W średniowiecznej Europie był wykorzystywany w kuchniach wszystkich krajów, jakkolwiek był przyprawą bardzo drogą. W Polsce, studiując rachunki dworu jagiellońskiego, łatwo można dostrzec, jak ważna była rola szafranu. Przytoczyć można również staropolskie powiedzenie: „pieprznie i szafranno, moja mościa panno”, pamiętając jednocześnie, że dodawano go do potraw w minimalnych ilościach, nie tylko ze względu na jego cenę, ale również z powodu bardzo wyrazistego smaku.
O cenie szafranu wydaje się także świadczyć to, że – jak niesie wieść – za próbę fałszowania przyprawy można było zapłacić życiem. Najczęściej fałszowano szafran, dodając sproszkowany korzeń kurkumy.
Kwiaty szafranu o barwie najczęściej niebiesko-fioletowej bądź liliowej zbiera się jesienią, lecz do wytworzenia przyprawy wykorzystuje się charakterystyczny słupek zakończony trzema krwistoczerwonymi znamionami. Jest to właśnie ta część kwiatu, która daje ów drogi specyfik. Pracę ową należy wykonywać w krótkim czasie oraz ręcznie, co tym bardziej podraża koszty produkcji. Rocznie – jak się szacuje – wytwarza się zaledwie 300 ton przyprawy, czyli statystycznie na jednego mieszkańca ziemi przypada 0,04 grama szafranu.
Goździki
Goździki pochodzą z Moluków, czyli dawnych Wysp Korzennych, stanowiąc obecnie część Indonezji. Przyprawę produkuje się z pąków kwiatów wiecznie zielonego drzewa zwanego goździkowcem korzennym. Pojawiają się w małych gronach dwa razy w roku, od lipca do września i od listopada do stycznia i są wówczas zbierane ręcznie, a następnie suszone na słońcu.

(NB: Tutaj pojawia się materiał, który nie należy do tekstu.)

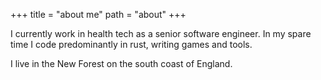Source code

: +++
title = "about me"
path = "about"
+++

I currently work in health tech as a senior software engineer. In my spare time I code predominantly in rust, writing games and tools.

I live in the New Forest on the south coast of England.
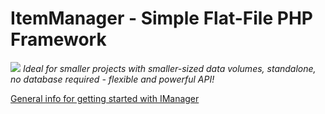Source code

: # ItemManager - Simple Flat-File PHP Framework
![](https://im.ehret-studio.com/tuts/data/uploads/im-banner.png)
_Ideal for smaller projects with smaller-sized data volumes, standalone, no database required - flexible and powerful API!_

[General info for getting started with IManager](https://im.ehret-studio.com/tuts/)
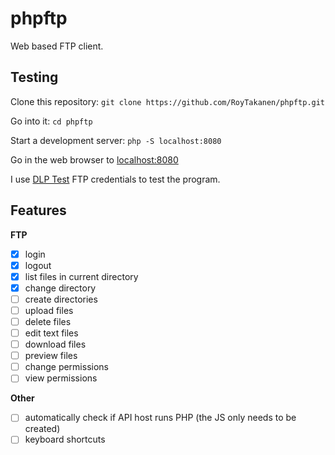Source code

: # phpftp

Web based FTP client.

## Testing

Clone this repository: `git clone https://github.com/RoyTakanen/phpftp.git`

Go into it: `cd phpftp`

Start a development server: `php -S localhost:8080`

Go in the web browser to [localhost:8080](http://localhost:8080)

I use [DLP Test](https://dlptest.com/ftp-test/) FTP credentials to test the program. 

## Features 

**FTP**

- [x] login
- [x] logout
- [x] list files in current directory
- [x] change directory
- [ ] create directories
- [ ] upload files
- [ ] delete files
- [ ] edit text files
- [ ] download files
- [ ] preview files
- [ ] change permissions
- [ ] view permissions

**Other**

- [ ] automatically check if API host runs PHP (the JS only needs to be created)
- [ ] keyboard shortcuts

Przyprawa ta znana jest od starożytności, a jej łacińska nazwa (clavus) miała pochodzić od podobieństwa do gwoździa. Istotnie bowiem suchy, nieotwarty początek goździkowca przypomina mały gwóźdź. Być może wspomina o tej przyprawie Pliniusz Starszy w swej Historii naturalnej, z pewnością natomiast w kolejnych stuleciach kupcy rozpowszechnili przyprawę w basenie Morza Śródziemnego. W IV wieku goździki są wspomniane wśród cennych darów – obok złota, drogocennych sprzętów oraz wonności – jakie Konstantyn I Wielki przesłał papieżowi Sylwestrowi na rzecz bazyliki św. Piotra w Rzymie. Wspomina o tym Liber pontificalis, czyli powstałe na przestrzeni wieków średnich biografie papieży. Przez całe średniowiecze przyprawa była ceniona w Europie, ale o miejscu pochodzenia zdano sobie sprawę dopiero w XIV wieku. O ojczyźnie goździków wspominał enigmatycznie Marco Polo w Opisaniu świata. W XVI wieku monopol na handel przyprawą starali się uzyskać Portugalczycy, lecz utracili go na rzecz Holendrów oraz Anglików. W XVIII w. Francuzi rozpoczęli uprawę goździkowca korzennego na wyspie Mauritius, a następnie na Zanzibarze, który obecnie jest jednym z największych producentów przyprawy.
Goździki były również doceniane jako lekarstwo. Średniowieczni medycy zalecali stosować je jako środek wspomagający trawienie i odświeżający oddech. W XVII wieku z kolei pochodzący z Moraw, farmaceuta, botanik i misjonarz Jerzy Józef Kamel zidentyfikował goździk jako bardzo silny środek antyseptyczny przydatny przy bólach zębów.
Goździki można stosować zarówno do słodkich, jak i pikantnych potraw, jednak ze względu na wyrazisty smak zaleca się oszczędne użycie.